Which Applications Are Affected by Frequent Stop-Start?

The starts-per-hour limit is rarely a problem for a pump or fan running continuously at the same speed, because these motors may start only a few times a day. The real risk is in applications that by nature constantly stop and start. Elevators and escalators, door and barrier automation, presses, crane and hoist lifting systems, packaging and filling machines, mixers, compressors and conveyor feed systems top this group. In these applications the motor may start hundreds of times per shift. We covered conveyor drive motor selection in our heavy-duty conveyor drive motor article and motor supply for packaging machines in our corrugated cardboard and box factory motors content. The continuous load profile of a compressor motor can be found in our compressor motor replacement article.

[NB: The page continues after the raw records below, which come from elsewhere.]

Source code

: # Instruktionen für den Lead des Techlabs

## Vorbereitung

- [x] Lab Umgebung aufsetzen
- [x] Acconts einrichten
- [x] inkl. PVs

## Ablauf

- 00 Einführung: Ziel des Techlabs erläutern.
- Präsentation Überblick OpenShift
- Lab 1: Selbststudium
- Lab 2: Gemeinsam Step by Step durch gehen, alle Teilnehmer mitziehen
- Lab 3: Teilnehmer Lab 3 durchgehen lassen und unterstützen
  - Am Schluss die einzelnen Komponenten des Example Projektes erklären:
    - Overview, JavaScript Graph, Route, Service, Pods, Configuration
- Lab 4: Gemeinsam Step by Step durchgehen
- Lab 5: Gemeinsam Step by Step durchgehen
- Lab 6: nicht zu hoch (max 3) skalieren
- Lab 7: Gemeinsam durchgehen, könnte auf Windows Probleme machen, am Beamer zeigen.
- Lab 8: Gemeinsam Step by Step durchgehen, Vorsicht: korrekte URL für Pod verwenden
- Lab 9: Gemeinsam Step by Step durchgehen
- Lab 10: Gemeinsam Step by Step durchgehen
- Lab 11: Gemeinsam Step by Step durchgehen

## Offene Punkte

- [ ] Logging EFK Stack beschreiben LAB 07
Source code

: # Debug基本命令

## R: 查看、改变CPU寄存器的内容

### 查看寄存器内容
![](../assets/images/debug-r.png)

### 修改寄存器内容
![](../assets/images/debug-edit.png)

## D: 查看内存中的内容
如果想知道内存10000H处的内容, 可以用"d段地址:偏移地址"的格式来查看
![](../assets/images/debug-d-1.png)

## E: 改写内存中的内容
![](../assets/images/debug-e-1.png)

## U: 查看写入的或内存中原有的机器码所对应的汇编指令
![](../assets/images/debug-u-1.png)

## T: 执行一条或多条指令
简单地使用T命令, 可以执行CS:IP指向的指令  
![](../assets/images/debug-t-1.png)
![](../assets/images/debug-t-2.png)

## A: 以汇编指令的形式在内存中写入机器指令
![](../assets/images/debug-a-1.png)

Why Does the Inrush Current Heat the Winding?

When an asynchronous motor is at rest its rotor is stationary; at this moment the motor behaves almost like a short-circuited transformer and draws a current several times the rated current from the grid. This high current causes rapid heat generation in the winding. As the motor reaches speed the current drops to the rated value and the heating returns to normal. The problem is that the motor cannot shed this heat before the next start. In frequent stop-start each start adds a new heat pulse to the winding and the temperature rises step by step. We covered the source of inrush current and ways to reduce it in detail in our inrush (starting) current (LRA) article. The relationship between rated torque and starting torque can be found in our rated torque and starting torque content.

Heat Accumulation and Cooling Time

The heat the motor produces at each start is shed by cooling during running and during the stop. If the time between starts is not enough for the motor to cool, the heat accumulates. For this reason the starts-per-hour limit depends not only on how many times it starts but also on the running and stop times between starts. While a continuously running motor reaches thermal equilibrium, a frequently stop-start motor may never settle into equilibrium. We covered this difference of duty types in our duty type (S1-S6) selection article and the temperature rise and rise class in our temperature rise class (Delta T 80K) content.

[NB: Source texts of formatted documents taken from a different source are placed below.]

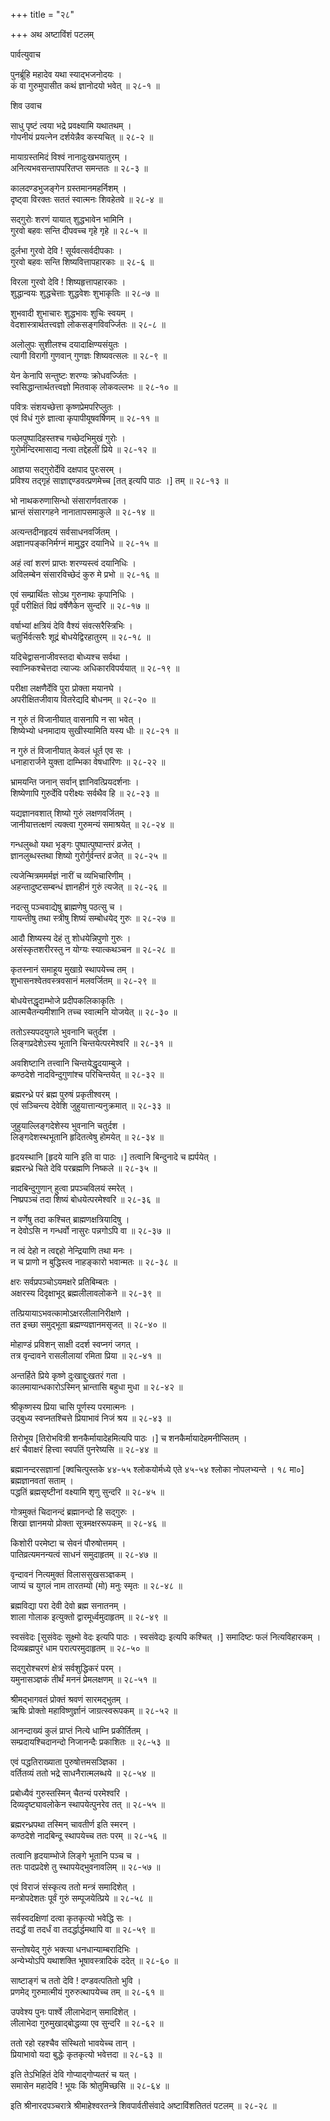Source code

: +++
title = "२८"

+++
अथ अष्टाविंशं पटलम्   
    
    
पार्वत्युवाच   
    
    
पुनर्ब्रूहि महादेव यथा स्याद्भजनोदयः ।  
कं वा गुरुमुपासीत कथं ज्ञानोदयो भवेत् ॥ २८-१ ॥  
    
    
शिव उवाच   
    
    
साधु पृष्टं त्वया भद्रे प्रवक्ष्यामि यथातथम् ।  
गोपनीयं प्रयत्नेन दर्शयेन्नैव कस्यचित् ॥ २८-२ ॥  
    
मायाग्रस्तमिदं विश्वं नानादुःखभयातुरम् ।  
अनित्यभवसन्तापपरितप्त समन्ततः ॥ २८-३ ॥  
    
कालदण्डभुजङ्गेन ग्रस्तमानमहर्निशम् ।  
दृष्ट्वा विरक्तः सततं स्वात्मनः शिवहेतवे ॥ २८-४ ॥  
    
सद्गुरोः शरणं यायात् शुद्धभावेन भामिनि ।  
गुरवो बहवः सन्ति दीपवच्च गृहे गृहे ॥ २८-५ ॥  
    
दुर्लभा गुरवो देवि ! सूर्यवत्सर्वदीपकाः ।  
गुरवो बहवः सन्ति शिष्यवित्तापहारकाः ॥ २८-६ ॥  
    
विरला गुरवो देवि ! शिष्यहृत्तापहारकाः ।  
शुद्धान्वयः शुद्धचेत्ताः शुद्धवेशः शुभाकृतिः ॥ २८-७ ॥  
    
शुभवादी शुभाचारः शुद्धभावः शुचिः स्वयम् ।  
वेदशास्त्रार्थतत्त्वज्ञो लोकसङ्गविवर्ज्जितः ॥ २८-८ ॥  
    
अलोलुपः सुशीलश्च दयादाक्षिण्यसंयुतः ।  
त्यागी विरागी गुणवान् गुणज्ञः शिष्यवत्सलः ॥ २८-९ ॥  
    
येन केनापि सन्तुष्टः शरण्यः क्रोधवर्ज्जितः ।  
स्वसिद्धान्तार्थतत्त्वज्ञो मितवाक् लोकवल्लभः ॥ २८-१० ॥  
    
पवित्रः संशयच्छेत्ता कृष्णप्रेमपरिप्लुतः ।  
एवं विधं गुरुं ज्ञात्वा कृपापीयूषवर्षिणम् ॥ २८-११ ॥  
    
फलपुष्पादिहस्तश्च गच्छेदभिमुखं गुरोः ।  
गुरोर्मन्दिरमासाद्य नत्वा तद्देहलीं प्रिये ॥ २८-१२ ॥  
    
आज्ञया सद्गुरोर्देवि दक्षपाद पुरःसरम् ।  
प्रविश्य तद्गृहं साज्ञाद्दण्डवत्प्रणमेच्च [तत् इत्यपि पाठः ।] तम् ॥ २८-१३ ॥  
    
भो नाथकरुणासिन्धो संसारार्णवतारक ।  
भ्रान्तं संसारगहने नानातापसमाकुले ॥ २८-१४ ॥  
    
अत्यन्तदीनहृदयं सर्वसाधनवर्जितम् ।  
अज्ञानपङ्कनिर्मग्नं मामुद्धर दयानिधे ॥ २८-१५ ॥  
    
अहं त्वां शरणं प्राप्तः शरण्यस्त्वं दयानिधिः ।  
अविलम्बेन संसारविच्छेदं कुरु मे प्रभो ॥ २८-१६ ॥  
    
एवं सम्प्रार्थितः सोऽथ गुरुनाथः कृपानिधिः ।  
पूर्वं परीक्षितं विप्रं वर्षेणैकेन सुन्दरि ॥ २८-१७ ॥  
    
वर्षाभ्यां क्षत्रियं देवि वैश्यं संवत्सरैस्त्रिभिः ।  
चतुर्भिर्वत्सरैः शूद्रं बोधयेद्विरहातुरम् ॥ २८-१८ ॥  
    
यदिचेद्वासनाजीवस्तदा बोध्यश्च सर्वथा ।  
स्वाप्निकश्चेत्तदा त्याज्यः अधिकारविपर्ययात् ॥ २८-१९ ॥  
    
परीक्षा लक्षणैर्देवि पुरा प्रोक्ता मयानघे ।  
अपरीक्षितजीवाय वितरेद्यदि बोधनम् ॥ २८-२० ॥  
    
न गुरुं तं विजानीयात् वासनापि न सा भवेत् ।  
शिष्येभ्यो धनमादाय सुखीस्यामिति यस्य धीः ॥ २८-२१ ॥  
    
न गुरुं तं विजानीयात् केवलं धूर्त एव सः ।  
धनाहारार्जने युक्ता दाम्भिका वेषधारिणः ॥ २८-२२ ॥  
    
भ्रामयन्ति जनान् सर्वान् ज्ञानिवत्प्रियदर्शनाः ।  
शिष्येणापि गुरुर्देवि परीक्ष्यः सर्वथैव हि ॥ २८-२३ ॥  
    
यद्यज्ञानवशात् शिष्यो गुरुं लक्षणवर्जितम् ।  
जानीयात्तत्क्षणं त्यक्त्वा गुरुमन्यं समाश्रयेत् ॥ २८-२४ ॥  
    
गन्धलुब्धो यथा भृङ्गः पुष्पात्पुष्पान्तरं व्रजेत् ।  
ज्ञानलुब्धस्तथा शिष्यो गुरोर्गुर्वन्तरं व्रजेत् ॥ २८-२५ ॥  
    
त्यजेन्मित्रममर्मज्ञं नारीं च व्यभिचारिणीम् ।  
अहन्तादुष्टसम्बन्धं ज्ञानहीनं गुरुं त्यजेत् ॥ २८-२६ ॥  
    
नदत्सु पञ्चवाद्येषु ब्राह्मणेषु पठत्सु च ।  
गायन्तीषु तथा स्त्रीषु शिष्यं सम्बोधयेद् गुरुः ॥ २८-२७ ॥  
    
आदौ शिष्यस्य देहं तु शोधयेन्निपुणो गुरुः ।  
असंस्कृतशरीरस्तु न योग्यः स्यात्कथञ्चन ॥ २८-२८ ॥  
    
कृतस्नानं समाहूय मुखाग्रे स्थापयेच्च तम् ।  
शुभासनश्वेतवस्त्रवसानं मलवर्जितम् ॥ २८-२९ ॥  
    
बोधयेत्तद्धृदाम्भोजे प्रदीपकलिकाकृतिः ।  
आत्मचैतन्यमीशानि तच्च स्वात्मनि योजयेत् ॥ २८-३० ॥  
    
ततोऽस्यपदयुगले भुवनानि चतुर्दश ।  
लिङ्गप्रदेशेऽस्य भूतानि चिन्तयेत्परमेश्वरि ॥ २८-३१ ॥  
    
अवशिष्टानि तत्त्वानि चिन्तयेद्धृदयाम्बुजे ।  
कण्ठदेशे नादविन्दुगुणांश्च परिचिन्तयेत् ॥ २८-३२ ॥  
    
ब्रह्मरन्ध्रे परं ब्रह्म पुरुषं प्रकृतीश्वरम् ।  
एवं सञ्चिन्त्य देवेशि जुहुयात्तान्यनुक्रमात् ॥ २८-३३ ॥  
    
जुहुयाल्लिङ्गदेशेस्य भुवनानि चतुर्दश ।  
लिङ्गदेशस्थभूतानि हृदितत्वेषु होमयेत् ॥ २८-३४ ॥  
    
हृदयस्थानि [हृदये यानि इति वा पाठः ।] तत्वानि बिन्दुनादे च ह्यर्पयेत् ।  
ब्रह्मरन्ध्रे चिते देवि परब्रह्मणि निष्कले ॥ २८-३५ ॥  
    
नादबिन्दुगुणान् हुत्वा प्रपञ्चविलयं स्मरेत् ।  
निष्प्रपञ्चं तदा शिष्यं बोधयेत्परमेश्वरि ॥ २८-३६ ॥  
    
न वर्णेषु तदा कश्चित् ब्राह्मणक्षत्रियादिषु ।  
न देवोऽसि न गन्धर्वो नासुरः पन्नगोऽपि वा ॥ २८-३७ ॥  
    
न त्वं देहो न त्वद्दहो नेन्द्रियाणि तथा मनः ।  
न च प्राणो न बुद्धिस्त्व नाहङ्कारो भवान्मतः ॥ २८-३८ ॥  
    
क्षरः सर्वप्रपञ्चोऽयमक्षरे प्रतिबिम्बतः ।  
अक्षरस्य दिदृक्षाभूद् ब्रह्मलीलावलोकने ॥ २८-३९ ॥  
    
तत्प्रियायाऽभवत्कामोऽक्षरलीलानिरीक्षणे ।  
तत इच्छा समुद्भूता ब्रह्मण्यज्ञानमसृजत् ॥ २८-४० ॥  
    
मोहाण्डं प्रविशन् साक्षी ददर्श स्वप्नगं जगत् ।  
तत्र वृन्दावने रासलीलायां रमिता प्रिया ॥ २८-४१ ॥  
    
अन्तर्हिते प्रिये कृष्णे दुःखाद्दुःखतरं गता ।  
कालमायान्धकारोऽस्मिन् भ्रान्तासि बहुधा मुधा ॥ २८-४२ ॥  
    
श्रीकृष्णस्य प्रिया चासि पूर्णस्य परमात्मनः ।  
उद्बुध्य स्वप्नतश्चित्ते प्रियाभावं निजं श्रय ॥ २८-४३ ॥  
    
तिरोभूय [तिरोभवित्री शनकैर्मायादेहमित्यपि पाठः ।] च शनकैर्मायादेहमनीप्सितम् ।  
क्षरं चैवाक्षरं हित्त्वा स्वपतिं पुनरेष्यसि ॥ २८-४४ ॥  
    
ब्रह्मानन्दरसज्ञानां [क्वचित्पुस्तके ४४-५५ श्लोकयोर्मध्ये एते ४५-५४ श्लोका नोपलभ्यन्ते । १८ मा०] ब्रह्मज्ञानवतां सताम् ।  
पद्धतिं ब्रह्मसृष्टीनां वक्ष्यामि शृणु सुन्दरि ॥ २८-४५ ॥  
    
गोत्रमुक्तं चिदानन्दं ब्रह्मानन्दो हि सद्गुरुः ।  
शिखा ज्ञानमयो प्रोक्ता सूत्रमक्षररूपकम् ॥ २८-४६ ॥  
    
किशोरी परमेष्टा च सेवनं पौरुषोत्तमम् ।  
पातिव्रत्यमनन्यत्वं साधनं समुदाहृतम् ॥ २८-४७ ॥  
    
वृन्दावनं नित्यमुक्तं विलाससुखसञ्ज्ञकम् ।  
जाप्यं च युगलं नाम तारतम्यो (मो) मनुः स्मृतः ॥ २८-४८ ॥  
    
ब्रह्मविद्या परा देवी देवो ब्रह्म सनातनम् ।  
शाला गोलाक इत्युक्तो द्वारमूर्ध्वमुदाहृतम् ॥ २८-४९ ॥  
    
स्वसंवेदः [सुसंवेदः सूक्ष्मो वेदः इत्यपि पाठः । स्वसंवेद्यः इत्यपि कश्चित् ।] समादिष्टः फलं नित्यविहारकम् ।  
दिव्यब्रह्मपुरं धाम परात्परमुदाहृतम् ॥ २८-५० ॥  
    
सद्गुरोश्चरणं क्षेत्रं सर्वशुद्धिकरं परम् ।  
यमुनासञ्ज्ञकं तीर्थं मननं प्रेमलक्षणम् ॥ २८-५१ ॥  
    
श्रीमद्भागवतं प्रोक्तं श्रवणं सारमद्भुतम् ।  
ऋषिः प्रोक्तो महाविष्णुर्ज्ञानं जाग्रत्स्वरूपकम् ॥ २८-५२ ॥  
    
आनन्दाख्यं कुलं प्राप्तं नित्ये धाम्नि प्रकीर्तितम् ।  
सम्प्रदायश्चिदानन्दो निजानन्दैः प्रकाशितः ॥ २८-५३ ॥  
    
एवं पद्धतिराख्याता पुरुषोत्तमसञ्ज्ञिका ।  
वर्तितव्यं ततो भद्रे साधनैरात्मलब्धये ॥ २८-५४ ॥  
    
प्रबोध्यैवं गुरुस्तस्मिन् चैतन्यं परमेश्वरि ।  
दिव्यदृष्ट्यावलोकेन स्थापयेत्पुनरेव तत् ॥ २८-५५ ॥  
    
ब्रह्मरन्ध्रपथा तस्मिन् चावतीर्ण इति स्मरन् ।  
कण्ठदेशे नादबिन्दू स्थापयेच्च ततः परम् ॥ २८-५६ ॥  
    
तत्वानि हृदयाम्भोजे लिङ्गे भूतानि पञ्च च ।  
ततः पादप्रदेशे तु स्थापयेद्भुवनावलिम् ॥ २८-५७ ॥  
    
एवं विराजं संस्कृत्य ततो मन्त्रं समादिशेत् ।  
मन्त्रोपदेशतः पूर्वं गुरुं सम्पूजयेत्प्रिये ॥ २८-५८ ॥  
    
सर्वस्वदक्षिणां दत्वा कृतकृत्यो भवेद्धि सः ।  
तदर्द्धं वा तदर्धं वा तदर्द्धार्द्धमथापि वा ॥ २८-५९ ॥  
    
सन्तोषयेद् गुरुं भक्त्या धनधान्याम्बरादिभिः ।  
अन्येभ्योऽपि यथाशक्ति भूषावस्त्रादिकं ददेत् ॥ २८-६० ॥  
    
साष्टाङ्गं च ततो देवि ! दण्डवत्पतितो भुवि ।  
प्रणमेद् गुरुमात्मीयं गुरुरुत्थापयेच्च तम् ॥ २८-६१ ॥  
    
उपवेश्य पुनः पार्श्वे लीलाभेदान् समादिशेत् ।  
लीलाभेदा गुरुमुखाद्बोद्धव्या एव सुन्दरि ॥ २८-६२ ॥  
    
ततो रहो रहश्चैव संस्थितो भावयेच्च तान् ।  
प्रियाभावो यदा बुद्धेः कृतकृत्यो भवेत्तदा ॥ २८-६३ ॥  
    
इति तेऽभिहितं देवि गोप्याद्गोप्यतरं च यत् ।  
समासेन महादेवि ! भूयः किं श्रोतुमिच्छसि ॥ २८-६४ ॥  
    
    
इति श्रीनारदपञ्चरात्रे श्रीमाहेश्वरतन्त्रे शिवपार्वतीसंवादे अष्टाविंशतिततं पटलम् ॥ २८-२८ ॥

The Role of Cooling and Insulation Class

How fast the motor can cool depends on the cooling method. A standard motor cooled by a fan always rotating in the same direction does not cool much while stopped. In frequent stop-start applications, better cooling or a higher insulation class increases the heat margin. We covered cooling methods in our cooling methods IC411 and IC416 article and the effect of winding insulation class on life in our winding and insulation class (F/H) content.

Permitted Starts-per-Hour (Z Value)

Motor manufacturers state the permitted no-load starts per hour for each motor (usually shown as Z₀). This value shows how many times per hour the motor can safely start unloaded. When a load is connected and inertia increases, the permitted number of starts decreases noticeably. So the starts-per-hour value is a property not only of the motor but of the motor-load system. In correct motor selection this value must be compared with the real stop-start frequency of the application. We covered load ratio and correct sizing in our motor load ratio and correct sizing article and torque classes in our torque classes (Design N/H) and starting torque content.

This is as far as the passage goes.